Best effort: everything might be corrupt at any time:

  • node types
  • child node existence
  • clients may not make any consistency assumptions

Goals

  • Pass TCK. But TCK might be adapted for invalid or edge cases.
  • Node type consistency on save and set type (including mixin). Inconsistencies occurring do to write skew or degradation effects are acceptable though.
  • Scalability:
    • Read throughput: no degradation from current Jackrabbit 2, repeated read not slow, take advantage of locality for random reads. TODO: Needs further clarification
    • High write throughput across cluster nodes.
    • Big lists of direct child nodes (10M)
    • Concurrent writes within single cluster node. TODO: Needs further clarification: concurrency itself might not be the goal but the means to reach high single user throughput
    • Big transactions (> 100k nodes at 1kB each)
    • Start up time < 1s
    • Number of nodes in repository: 100M
    • Number of nodes in shared cloud: 10T
    • 1G binaries with 2MB per binary => 2PB Repository size
  • Simple/Fast queries (i.e. through specialized indexes) (3ms)
  • Partitioning of observation. TODO: Needs further clarification
    • Handling of recursive deletes: large number of NODE_REMOVED events vs. delete event for specific properties in subtree.
  • Number of users: 200M / 20M per group
  • Full versioning model
  • Flexible durability (depending on durability guarantees of back end)

Non goals

  • Node type consistency when node type definition changes
  • Consistency guarantees
  • Scalability:
    • Big property list
    • Same name siblings
    • Namespace remapping
  • Query index complete
  • Fast move
  • JCR lock support (best effort only)

Maybe

  • Scalability:
    • Large number of values for multi valued properties
  • Sharable nodes
  • Fast delete

TBD

  • Everything is content: search index, configuration, workspaces
    • At what level (i.e.
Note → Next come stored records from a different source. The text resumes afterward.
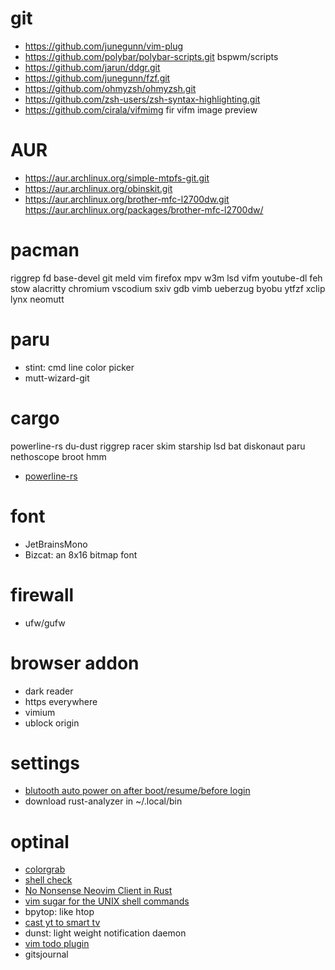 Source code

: # git
- https://github.com/junegunn/vim-plug
- https://github.com/polybar/polybar-scripts.git    bspwm/scripts
- https://github.com/jarun/ddgr.git
- https://github.com/junegunn/fzf.git
- https://github.com/ohmyzsh/ohmyzsh.git
- https://github.com/zsh-users/zsh-syntax-highlighting.git
- https://github.com/cirala/vifmimg fir vifm image preview

# AUR
- https://aur.archlinux.org/simple-mtpfs-git.git
- https://aur.archlinux.org/obinskit.git
- https://aur.archlinux.org/brother-mfc-l2700dw.git    https://aur.archlinux.org/packages/brother-mfc-l2700dw/

# pacman
riggrep fd base-devel git meld vim firefox mpv w3m lsd vifm youtube-dl feh stow
alacritty chromium vscodium sxiv gdb vimb ueberzug byobu ytfzf xclip lynx 
neomutt

# paru
- stint: cmd line color picker
- mutt-wizard-git

# cargo
powerline-rs du-dust riggrep racer skim starship lsd bat  diskonaut paru
nethoscope broot hmm
- [powerline-rs](https://github.com/jD91mZM2/powerline-rs.git)

# font
- JetBrainsMono
- Bizcat:  an 8x16 bitmap font

# firewall
- ufw/gufw

# browser addon
- dark reader
- https everywhere
- vimium
- ublock origin

# settings
- [blutooth auto power on after boot/resume/before login](https://wiki.archlinux.org/title/Bluetooth)
- download rust-analyzer in ~/.local/bin

# optinal
- [colorgrab](https://github.com/nielssp/colorgrab)
- [shell check](https://github.com/koalaman/shellcheck)
- [No Nonsense Neovim Client in Rust](https://github.com/Kethku/neovide)
- [vim sugar for the UNIX shell commands](https://github.com/tpope/vim-eunuch)   
- bpytop: like htop
- [cast yt to smart tv](https://github.com/MarcoLucidi01/ytcast)    
- dunst: light weight notification daemon
- [vim todo plugin](https://github.com/dewyze/vim-tada)
- gitsjournal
JCR, SPI, Microkernel, persistence store)?
  • Microkernel portable to C:
    • Or maybe better "language agnostic API"
  • Flexible persistence layer (RDBMS, Cassandra, ...)
  • Small and embeddable
    • How small?,
    • Embeddable into what?
  • Characteristics of clustering (partitioning, replication, merging, consistency)
  • Tunable consistency (e.g. when clustered)